Pay transparency has been part of Washington’s Equal Pay & Opportunities Act (EPOA) in some form since its passage in 2018, but it has evolved through several amendments over the years to include more specific requirements. Most significantly, since January 1, 2023, employers have been required to include in all job postings the pay range and general description of benefits and other compensation with the goal of providing full disclosure to applicants and employees. The new amendment does not change these requirements but will help businesses comply with the intent of the law.
In response to the business community’s concerns about the new law,1 the legislature included the following provisions in the amendment:
- Correction Period: From the amendment’s effective date through July 27, 2027, employers must be given an opportunity to correct postings that do not include the required information. Any person may provide written notice of non-compliance, and the employer will have five business days to make corrections before penalties can be imposed.
Tip: The law does not specify how notice will be given.
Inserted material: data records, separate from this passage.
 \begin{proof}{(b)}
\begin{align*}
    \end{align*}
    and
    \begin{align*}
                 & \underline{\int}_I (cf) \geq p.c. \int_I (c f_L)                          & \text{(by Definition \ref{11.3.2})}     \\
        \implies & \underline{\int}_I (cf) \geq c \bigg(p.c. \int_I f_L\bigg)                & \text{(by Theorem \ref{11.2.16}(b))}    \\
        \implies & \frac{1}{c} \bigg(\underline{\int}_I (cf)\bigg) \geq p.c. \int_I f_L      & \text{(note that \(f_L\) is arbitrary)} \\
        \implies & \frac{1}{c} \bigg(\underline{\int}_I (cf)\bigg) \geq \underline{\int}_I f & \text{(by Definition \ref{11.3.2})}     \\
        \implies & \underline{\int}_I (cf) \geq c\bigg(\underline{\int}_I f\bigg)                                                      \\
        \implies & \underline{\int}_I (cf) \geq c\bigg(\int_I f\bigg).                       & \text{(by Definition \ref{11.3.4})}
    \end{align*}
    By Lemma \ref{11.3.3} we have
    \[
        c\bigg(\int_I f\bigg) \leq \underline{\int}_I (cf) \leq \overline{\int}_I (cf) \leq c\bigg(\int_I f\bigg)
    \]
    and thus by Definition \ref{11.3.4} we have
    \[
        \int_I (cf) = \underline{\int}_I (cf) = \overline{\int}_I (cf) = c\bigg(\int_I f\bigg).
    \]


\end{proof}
It is hoped the Department of Labor & Industries (L&I) will provide clarity on this point. Because of the short window for correction, it will be essential that notice gets to the right contact person(s) to make immediate changes. Employers should consider establishing an email address for accepting notice and including this contact information in their standard job posting language and on their career website.
- Fixed Wage Amount: L&I had previously taken a strict position that a pay range was required, even if the employer was only offering a fixed amount for the job. The amendment clarifies that employers should disclose the fixed wage amount for the job opening if they are not offering a pay range.
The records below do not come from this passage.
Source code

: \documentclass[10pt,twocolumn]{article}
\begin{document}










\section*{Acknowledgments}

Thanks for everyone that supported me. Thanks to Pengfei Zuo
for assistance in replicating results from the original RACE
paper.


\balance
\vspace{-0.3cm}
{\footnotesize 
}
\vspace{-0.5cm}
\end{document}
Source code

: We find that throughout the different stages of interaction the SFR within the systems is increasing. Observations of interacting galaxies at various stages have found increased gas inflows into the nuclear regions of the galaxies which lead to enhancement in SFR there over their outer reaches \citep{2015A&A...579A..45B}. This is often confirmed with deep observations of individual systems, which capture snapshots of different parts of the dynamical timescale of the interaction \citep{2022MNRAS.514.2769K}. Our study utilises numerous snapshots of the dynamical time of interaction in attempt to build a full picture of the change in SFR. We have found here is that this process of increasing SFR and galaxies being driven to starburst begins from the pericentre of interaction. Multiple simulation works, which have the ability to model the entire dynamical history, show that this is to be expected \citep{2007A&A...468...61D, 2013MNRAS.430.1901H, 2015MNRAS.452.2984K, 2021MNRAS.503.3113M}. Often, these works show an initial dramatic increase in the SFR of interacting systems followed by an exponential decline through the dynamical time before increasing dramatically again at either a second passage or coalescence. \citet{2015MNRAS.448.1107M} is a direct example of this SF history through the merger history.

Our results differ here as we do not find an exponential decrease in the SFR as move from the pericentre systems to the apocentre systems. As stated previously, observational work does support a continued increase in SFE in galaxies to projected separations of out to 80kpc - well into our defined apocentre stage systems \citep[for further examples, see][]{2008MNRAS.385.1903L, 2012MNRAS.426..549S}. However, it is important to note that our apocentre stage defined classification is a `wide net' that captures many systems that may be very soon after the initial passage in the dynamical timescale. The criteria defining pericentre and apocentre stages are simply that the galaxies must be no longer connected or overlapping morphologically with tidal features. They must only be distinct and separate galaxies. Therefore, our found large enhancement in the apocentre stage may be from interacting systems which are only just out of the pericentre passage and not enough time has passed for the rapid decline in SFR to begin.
- Unauthorized Third-Party Postings: The statute provides that employers are responsible for recruitment done “indirectly through a third party.” The amendment clarifies that employers are not liable for unauthorized third-party job postings. The amendment also specifies that employers will not be liable for penalties if they contact applicable third-party entities with a demand to correct postings on their sites.
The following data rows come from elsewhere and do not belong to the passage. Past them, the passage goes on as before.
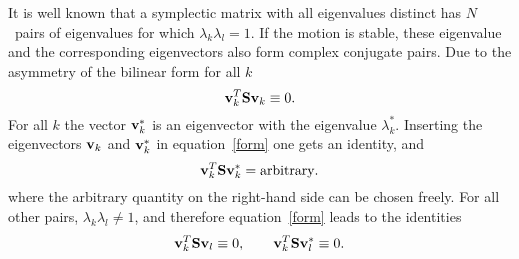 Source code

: It is well known that a symplectic matrix with all eigenvalues distinct
has $N$~pairs of eigenvalues for which $\lambda_k\lambda_l=1$.
If the motion is stable, these eigenvalue and the corresponding
eigenvectors also form complex conjugate pairs.
Due to the asymmetry of the bilinear form for all $k$
\begin{equation}
\bold{v}_k^T \bold{S} \bold{v}_k \equiv 0.
\end{equation}
For all $k$ the vector $\bold{v}_k^*$ is an eigenvector with the
eigenvalue $\lambda_k^*$.
Inserting the eigenvectors $\bold{v}_k$ and $\bold{v}_k^*$ in
equation~\ref{form} one gets an identity, and 
\begin{equation}
\bold{v}_k^T \bold{S} \bold{v}_k^* = \hbox{\rm arbitrary}.
\end{equation}
where the arbitrary quantity on the right-hand side can be chosen freely.
For all other pairs, $\lambda_k \lambda_l \ne 1$,
and therefore equation~\ref{form} leads to the identities
\begin{equation}
\bold{v}_k^T \bold{S} \bold{v}_l \equiv 0, \qquad
\bold{v}_k^T \bold{S} \bold{v}_l^* \equiv 0.
\end{equation}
Tip: As part of their auditing and correction process, employers should consider providing written notice to third parties with a demand to correct their postings and retain proof of the notice. This will be particularly important where employers affirmatively use third-party services beyond their career websites.
- Discretionary Statutory Damages: Plaintiffs in the pay transparency lawsuits are arguing that they are entitled to $5,000 in statutory damages per applicant to a non-compliant posting, plus attorneys’ fees and costs. The amendment clarifies that any statutory damages will range from $100 to $5,000 per violation, with a direction to the courts and L&I to consider appropriate factors in setting the penalty amount.
How the amendment will impact pending lawsuits remains to be seen, but at a minimum, the relief going forward will be substantial for businesses that take this opportunity to improve their practices.
Employers can conduct a thorough review of their job postings and implement an auditing system to ensure they disclose the correct pay and benefits information in every posting. Although Washington has seen the most litigation and has some of the most detailed pay transparency requirements, other laws in approximately 21 states and local jurisdictions must be considered for nationwide compliance.